Ex-Formula 1 driver David Coulthard does not believe that the vibrations at Aston Martin are really that bad for the drivers – normally a driver does not give up
Aston Martin has not yet seen the chequered flag in any race over the full distance in the 2026 Formula 1 season. Although Fernando Alonso and Lance Stroll finished the sprint race in China over 19 laps, they failed to do so in the main race and also at the season opener in Australia.
At the last Grand Prix in Shanghai, Alonso retired after 32 of the 56 laps with the official reason that the vibrations in the car were too strong. “From lap 20 onwards, I started to lose all feeling in my hands and feet,” he explained.
Expert and ex-Formula 1 driver David Coulthard only partially buys Aston Martin’s reasoning, however. In the Up To Speed podcast, the 2001 world championship runner-up explains that he himself experienced vibrations in the car during his career, for example due to a flat tire.
“I never gave up at a Grand Prix, because you want the points,” emphasizes Coulthard. He doesn’t know exactly “what he feels in the car”, he says about Alonso. But he has watched video footage from the onboard perspective, says the Scot.
And apparently the vibrations don’t affect him so much that you have to stop the car because of them. He compares the situation to construction workers who “work with jackhammers every day”. He emphasizes: “You never hear them say: ‘I’m not working today because my hands hurt from working with the jackhammer’.”
Coulthard: A driver would never give up voluntarily
It is therefore possible that Aston Martin’s official reason is “more a matter of convenience”, he can imagine and explains: “I suspect that the vibrations are more of a problem for reliability than for the driver.”
But by citing physical discomfort as the reason for giving up, you take the focus off your own car and can instead “keep Honda in the spotlight”, says Coulthard, who emphasizes that a Formula 1 driver would never actually give up voluntarily.
“The way I see it, a driver would learn to sing the national anthem backwards while juggling chainsaws if it meant he could gain even a tenth of a second,” emphasized the 13-time Grand Prix winner.
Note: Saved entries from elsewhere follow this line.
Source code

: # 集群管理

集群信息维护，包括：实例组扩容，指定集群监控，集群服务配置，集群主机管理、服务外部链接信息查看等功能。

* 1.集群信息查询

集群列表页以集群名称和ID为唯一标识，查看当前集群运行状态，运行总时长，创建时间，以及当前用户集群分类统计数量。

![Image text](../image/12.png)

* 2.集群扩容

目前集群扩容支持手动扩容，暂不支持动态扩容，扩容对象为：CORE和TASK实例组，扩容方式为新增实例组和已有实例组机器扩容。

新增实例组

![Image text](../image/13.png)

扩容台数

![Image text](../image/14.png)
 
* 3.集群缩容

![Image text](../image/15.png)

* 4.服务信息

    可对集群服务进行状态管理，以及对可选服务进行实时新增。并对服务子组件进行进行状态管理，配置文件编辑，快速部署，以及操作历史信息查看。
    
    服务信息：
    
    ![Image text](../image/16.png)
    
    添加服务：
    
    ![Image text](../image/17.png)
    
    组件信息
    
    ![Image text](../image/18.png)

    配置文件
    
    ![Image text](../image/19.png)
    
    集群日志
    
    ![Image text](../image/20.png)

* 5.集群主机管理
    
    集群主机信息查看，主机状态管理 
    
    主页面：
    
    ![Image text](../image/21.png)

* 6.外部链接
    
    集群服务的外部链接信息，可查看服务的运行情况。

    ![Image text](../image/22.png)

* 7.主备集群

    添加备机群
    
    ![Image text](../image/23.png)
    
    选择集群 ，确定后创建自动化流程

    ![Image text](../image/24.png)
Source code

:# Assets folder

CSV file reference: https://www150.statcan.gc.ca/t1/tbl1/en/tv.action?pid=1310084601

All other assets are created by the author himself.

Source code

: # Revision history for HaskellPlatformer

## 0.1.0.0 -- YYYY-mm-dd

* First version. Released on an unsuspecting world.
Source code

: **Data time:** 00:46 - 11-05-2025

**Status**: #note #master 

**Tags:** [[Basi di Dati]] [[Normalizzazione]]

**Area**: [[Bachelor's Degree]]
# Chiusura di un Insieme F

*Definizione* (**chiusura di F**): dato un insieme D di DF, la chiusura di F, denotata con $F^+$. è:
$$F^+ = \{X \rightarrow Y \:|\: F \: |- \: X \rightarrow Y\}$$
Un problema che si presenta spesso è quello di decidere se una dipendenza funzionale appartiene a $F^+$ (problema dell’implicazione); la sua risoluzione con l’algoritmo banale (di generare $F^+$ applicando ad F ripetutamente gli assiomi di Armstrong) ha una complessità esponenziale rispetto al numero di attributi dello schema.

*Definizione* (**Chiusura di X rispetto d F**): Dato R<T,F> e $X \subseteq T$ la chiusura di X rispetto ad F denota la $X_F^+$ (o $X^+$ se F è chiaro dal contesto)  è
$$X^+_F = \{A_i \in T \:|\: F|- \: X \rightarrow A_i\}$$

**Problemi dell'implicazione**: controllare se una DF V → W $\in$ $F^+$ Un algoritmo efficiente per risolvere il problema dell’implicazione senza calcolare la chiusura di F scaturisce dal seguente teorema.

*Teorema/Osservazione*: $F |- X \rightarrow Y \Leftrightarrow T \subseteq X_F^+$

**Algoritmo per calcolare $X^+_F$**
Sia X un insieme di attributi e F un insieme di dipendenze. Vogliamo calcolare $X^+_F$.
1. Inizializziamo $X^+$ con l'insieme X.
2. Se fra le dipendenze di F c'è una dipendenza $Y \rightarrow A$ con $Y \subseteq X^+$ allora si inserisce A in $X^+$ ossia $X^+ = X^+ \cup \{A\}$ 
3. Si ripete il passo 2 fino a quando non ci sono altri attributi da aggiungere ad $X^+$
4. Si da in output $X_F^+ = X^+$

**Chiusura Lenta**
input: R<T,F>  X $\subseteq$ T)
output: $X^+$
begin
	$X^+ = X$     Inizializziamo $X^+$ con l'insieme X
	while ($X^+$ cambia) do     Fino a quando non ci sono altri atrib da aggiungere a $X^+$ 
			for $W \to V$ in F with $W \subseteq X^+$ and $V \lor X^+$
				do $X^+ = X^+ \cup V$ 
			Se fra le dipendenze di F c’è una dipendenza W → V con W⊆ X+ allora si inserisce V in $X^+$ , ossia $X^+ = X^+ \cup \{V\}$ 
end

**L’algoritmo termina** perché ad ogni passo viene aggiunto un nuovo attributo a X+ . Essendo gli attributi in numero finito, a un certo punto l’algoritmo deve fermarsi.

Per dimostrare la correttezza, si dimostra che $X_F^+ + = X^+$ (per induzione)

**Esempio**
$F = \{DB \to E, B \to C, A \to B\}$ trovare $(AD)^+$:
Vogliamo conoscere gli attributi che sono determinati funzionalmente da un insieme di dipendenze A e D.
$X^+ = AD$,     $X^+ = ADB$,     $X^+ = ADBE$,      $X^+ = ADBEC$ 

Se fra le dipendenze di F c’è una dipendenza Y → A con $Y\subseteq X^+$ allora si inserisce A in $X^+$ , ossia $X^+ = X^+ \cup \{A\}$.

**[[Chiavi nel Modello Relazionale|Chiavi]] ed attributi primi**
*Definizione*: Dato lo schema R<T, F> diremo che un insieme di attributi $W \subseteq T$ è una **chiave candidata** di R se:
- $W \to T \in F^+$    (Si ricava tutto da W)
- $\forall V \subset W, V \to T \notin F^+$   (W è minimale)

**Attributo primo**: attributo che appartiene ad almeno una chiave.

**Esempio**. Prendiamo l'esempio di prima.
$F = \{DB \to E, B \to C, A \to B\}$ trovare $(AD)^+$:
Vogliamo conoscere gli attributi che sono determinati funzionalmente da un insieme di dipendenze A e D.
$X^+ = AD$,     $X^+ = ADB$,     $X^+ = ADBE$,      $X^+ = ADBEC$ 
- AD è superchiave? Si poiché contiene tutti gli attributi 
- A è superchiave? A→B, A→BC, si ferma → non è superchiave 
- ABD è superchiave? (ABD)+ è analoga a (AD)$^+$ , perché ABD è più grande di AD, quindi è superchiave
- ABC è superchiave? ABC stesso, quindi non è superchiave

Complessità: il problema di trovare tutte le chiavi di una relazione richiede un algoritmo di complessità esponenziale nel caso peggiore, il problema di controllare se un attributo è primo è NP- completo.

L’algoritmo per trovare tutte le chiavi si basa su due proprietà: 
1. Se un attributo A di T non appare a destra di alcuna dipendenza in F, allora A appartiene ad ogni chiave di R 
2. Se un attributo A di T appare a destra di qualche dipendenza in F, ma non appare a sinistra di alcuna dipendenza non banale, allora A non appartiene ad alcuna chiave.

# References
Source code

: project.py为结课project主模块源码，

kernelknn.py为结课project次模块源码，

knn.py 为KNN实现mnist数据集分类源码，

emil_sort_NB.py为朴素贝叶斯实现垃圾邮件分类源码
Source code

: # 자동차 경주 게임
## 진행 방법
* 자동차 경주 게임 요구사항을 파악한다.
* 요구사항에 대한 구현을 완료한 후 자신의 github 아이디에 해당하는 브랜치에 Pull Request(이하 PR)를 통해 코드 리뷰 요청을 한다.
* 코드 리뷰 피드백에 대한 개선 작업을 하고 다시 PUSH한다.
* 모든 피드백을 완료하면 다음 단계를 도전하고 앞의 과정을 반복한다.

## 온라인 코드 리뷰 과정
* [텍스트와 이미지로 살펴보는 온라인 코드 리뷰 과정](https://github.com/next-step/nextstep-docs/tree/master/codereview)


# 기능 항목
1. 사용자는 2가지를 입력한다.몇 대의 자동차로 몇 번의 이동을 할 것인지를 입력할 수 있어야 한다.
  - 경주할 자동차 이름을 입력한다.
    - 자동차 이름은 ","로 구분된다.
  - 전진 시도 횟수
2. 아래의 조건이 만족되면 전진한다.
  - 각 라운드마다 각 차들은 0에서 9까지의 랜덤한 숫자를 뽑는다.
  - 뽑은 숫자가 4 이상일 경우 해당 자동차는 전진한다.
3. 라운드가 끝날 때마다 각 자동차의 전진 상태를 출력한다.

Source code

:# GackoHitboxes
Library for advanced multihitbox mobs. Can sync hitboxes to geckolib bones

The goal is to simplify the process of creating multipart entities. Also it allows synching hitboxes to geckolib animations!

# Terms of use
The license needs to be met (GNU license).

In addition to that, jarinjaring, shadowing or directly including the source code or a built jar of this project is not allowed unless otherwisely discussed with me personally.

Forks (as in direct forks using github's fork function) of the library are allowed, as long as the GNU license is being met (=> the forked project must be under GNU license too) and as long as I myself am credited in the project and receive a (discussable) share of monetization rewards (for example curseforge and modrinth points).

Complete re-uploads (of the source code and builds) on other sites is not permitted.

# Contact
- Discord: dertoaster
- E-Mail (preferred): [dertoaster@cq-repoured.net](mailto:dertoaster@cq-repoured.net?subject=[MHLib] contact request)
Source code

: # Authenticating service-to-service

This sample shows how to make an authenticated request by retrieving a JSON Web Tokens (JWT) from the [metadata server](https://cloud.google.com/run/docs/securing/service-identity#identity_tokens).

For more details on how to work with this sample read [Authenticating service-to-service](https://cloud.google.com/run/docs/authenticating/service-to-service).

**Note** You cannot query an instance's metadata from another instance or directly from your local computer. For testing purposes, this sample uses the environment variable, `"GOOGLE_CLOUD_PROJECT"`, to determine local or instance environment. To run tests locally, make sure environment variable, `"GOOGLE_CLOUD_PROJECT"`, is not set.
In fact, Mike Krack from Aston Martin even admitted after the China race that Alonso could theoretically have finished the race. “Fernando also said that it would have been possible to continue if we had been in contention for the win,” said Krack.
“However, we were not in a particularly strong position at that point. That’s why the decision was ultimately relatively easy to make,” he said. So if Alonso had had the chance to score points, he would probably have tried to finish the race.